Mary Welsh Hemingway (née Welsh; April 5, 1908 – November 26, 1986) was an American journalist and author who was the fourth wife and widow of Ernest Hemingway.

Born in Walker, Minnesota, Welsh was a daughter of a lumberman. In 1938, she married Lawrence Miller Cook, a drama student from Ohio. Their life together was short and they soon separated. After the separation, Mary moved to Chicago and began working at the Chicago Daily News, where she met Will Lang Jr. The two formed a friendship and worked together on several assignments. A career move presented itself during a vacation in London when Mary started a new job at the London Daily Express. The position soon brought her assignments in Paris during the years preceding World War II.

After the fall of France in 1940, Welsh returned to London as a base to cover the events of the war. She also attended and reported on the press conferences of Winston Churchill.

During the war she married her second husband, Australian journalist Noel Monks.
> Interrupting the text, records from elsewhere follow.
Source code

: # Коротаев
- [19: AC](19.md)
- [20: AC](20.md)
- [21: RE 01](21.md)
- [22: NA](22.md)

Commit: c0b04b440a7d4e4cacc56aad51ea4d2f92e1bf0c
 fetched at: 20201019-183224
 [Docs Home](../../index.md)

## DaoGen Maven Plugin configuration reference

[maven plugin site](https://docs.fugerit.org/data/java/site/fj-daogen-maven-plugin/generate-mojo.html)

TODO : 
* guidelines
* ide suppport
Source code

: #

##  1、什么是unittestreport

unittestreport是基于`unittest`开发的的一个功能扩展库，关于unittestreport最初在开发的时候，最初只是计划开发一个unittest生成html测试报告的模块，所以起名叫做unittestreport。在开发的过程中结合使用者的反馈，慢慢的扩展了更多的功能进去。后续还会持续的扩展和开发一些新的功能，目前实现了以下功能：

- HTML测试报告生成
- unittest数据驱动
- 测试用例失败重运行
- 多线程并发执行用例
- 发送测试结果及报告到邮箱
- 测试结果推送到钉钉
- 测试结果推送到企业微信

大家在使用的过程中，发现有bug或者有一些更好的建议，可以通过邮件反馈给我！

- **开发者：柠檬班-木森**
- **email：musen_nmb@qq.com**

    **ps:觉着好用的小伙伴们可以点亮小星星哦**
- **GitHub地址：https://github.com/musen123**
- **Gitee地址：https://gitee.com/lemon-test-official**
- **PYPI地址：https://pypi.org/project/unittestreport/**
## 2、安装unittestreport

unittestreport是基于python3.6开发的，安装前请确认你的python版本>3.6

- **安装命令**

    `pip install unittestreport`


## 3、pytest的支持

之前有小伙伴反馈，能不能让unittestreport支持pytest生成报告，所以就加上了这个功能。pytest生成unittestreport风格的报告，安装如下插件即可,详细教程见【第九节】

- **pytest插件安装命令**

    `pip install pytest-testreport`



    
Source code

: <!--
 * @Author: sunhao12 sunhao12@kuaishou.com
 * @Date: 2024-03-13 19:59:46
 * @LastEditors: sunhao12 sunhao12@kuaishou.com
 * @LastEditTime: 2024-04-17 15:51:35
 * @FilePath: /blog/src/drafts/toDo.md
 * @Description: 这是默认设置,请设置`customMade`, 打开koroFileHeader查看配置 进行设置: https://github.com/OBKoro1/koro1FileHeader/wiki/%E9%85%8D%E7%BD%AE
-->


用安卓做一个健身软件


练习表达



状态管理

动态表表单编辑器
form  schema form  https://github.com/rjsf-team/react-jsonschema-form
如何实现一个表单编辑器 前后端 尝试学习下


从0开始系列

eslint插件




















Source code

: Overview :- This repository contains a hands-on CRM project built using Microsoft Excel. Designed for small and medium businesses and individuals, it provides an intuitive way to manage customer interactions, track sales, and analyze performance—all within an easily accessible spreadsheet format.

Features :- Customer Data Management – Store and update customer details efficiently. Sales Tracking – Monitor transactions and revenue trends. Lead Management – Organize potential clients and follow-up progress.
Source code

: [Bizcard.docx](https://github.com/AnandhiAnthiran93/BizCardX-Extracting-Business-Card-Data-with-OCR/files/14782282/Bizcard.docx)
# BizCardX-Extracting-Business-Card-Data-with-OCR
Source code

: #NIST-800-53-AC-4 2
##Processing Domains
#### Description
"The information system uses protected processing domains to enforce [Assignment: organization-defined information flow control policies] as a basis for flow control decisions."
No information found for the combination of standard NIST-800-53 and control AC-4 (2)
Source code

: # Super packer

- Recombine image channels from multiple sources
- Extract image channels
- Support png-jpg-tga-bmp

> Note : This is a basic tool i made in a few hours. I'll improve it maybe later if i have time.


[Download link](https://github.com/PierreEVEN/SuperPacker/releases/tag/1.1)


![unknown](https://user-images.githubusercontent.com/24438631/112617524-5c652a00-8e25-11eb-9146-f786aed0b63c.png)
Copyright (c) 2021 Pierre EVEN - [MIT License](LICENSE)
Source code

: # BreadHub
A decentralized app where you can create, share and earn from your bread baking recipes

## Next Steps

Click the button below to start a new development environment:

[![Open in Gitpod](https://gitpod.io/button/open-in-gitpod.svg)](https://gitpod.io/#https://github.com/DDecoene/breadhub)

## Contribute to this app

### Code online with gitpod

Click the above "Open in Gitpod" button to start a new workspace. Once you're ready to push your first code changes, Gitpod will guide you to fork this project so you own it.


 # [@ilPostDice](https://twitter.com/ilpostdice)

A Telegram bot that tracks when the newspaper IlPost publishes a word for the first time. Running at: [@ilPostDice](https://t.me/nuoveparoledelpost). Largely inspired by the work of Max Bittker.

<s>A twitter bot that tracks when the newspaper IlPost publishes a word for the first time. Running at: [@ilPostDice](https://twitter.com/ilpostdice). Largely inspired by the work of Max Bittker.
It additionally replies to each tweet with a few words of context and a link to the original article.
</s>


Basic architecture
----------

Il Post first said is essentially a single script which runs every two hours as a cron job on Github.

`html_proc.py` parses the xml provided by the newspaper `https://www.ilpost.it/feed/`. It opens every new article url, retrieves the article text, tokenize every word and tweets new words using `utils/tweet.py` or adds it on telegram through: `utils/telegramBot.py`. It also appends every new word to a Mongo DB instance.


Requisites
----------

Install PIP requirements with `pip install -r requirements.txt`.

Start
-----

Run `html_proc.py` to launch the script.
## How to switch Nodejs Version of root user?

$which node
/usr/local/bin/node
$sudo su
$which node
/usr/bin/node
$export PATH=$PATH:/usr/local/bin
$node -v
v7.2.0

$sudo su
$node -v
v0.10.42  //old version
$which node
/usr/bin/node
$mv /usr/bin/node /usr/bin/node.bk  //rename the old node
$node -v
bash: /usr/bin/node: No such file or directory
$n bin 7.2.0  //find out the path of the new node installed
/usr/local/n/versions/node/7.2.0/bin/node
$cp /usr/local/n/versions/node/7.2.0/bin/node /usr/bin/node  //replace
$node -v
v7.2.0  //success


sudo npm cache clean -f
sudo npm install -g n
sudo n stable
In 1944, Welsh met American author Ernest Hemingway while covering the war in London, and they became intimate. In 1945, she divorced Noel Monks, and in March 1946, she married Hemingway in a ceremony in Cuba.

Welsh's and Hemingway's temperaments were well-suited to one another; while Hemingway's previous wife, war correspondent Martha Gellhorn, had chafed against his efforts to assert his dominance, Mary Welsh wrote, "I wanted him to be the Master, to be stronger and cleverer than I; to remember constantly how big he was and how small I was."

In August 1946, Welsh had a miscarriage due to an ectopic pregnancy.

After their wedding, Mary lived with Hemingway in Cuba for many years and, after 1959, in Ketchum, Idaho. In 1958, while still in Cuba, she appeared in a non-speaking role, along with her husband, in cameo appearances in John Sturges's film version of Hemingway's 1952 novella, The Old Man and the Sea. Hemingway portrayed a gambler in the film, and Mary an American tourist.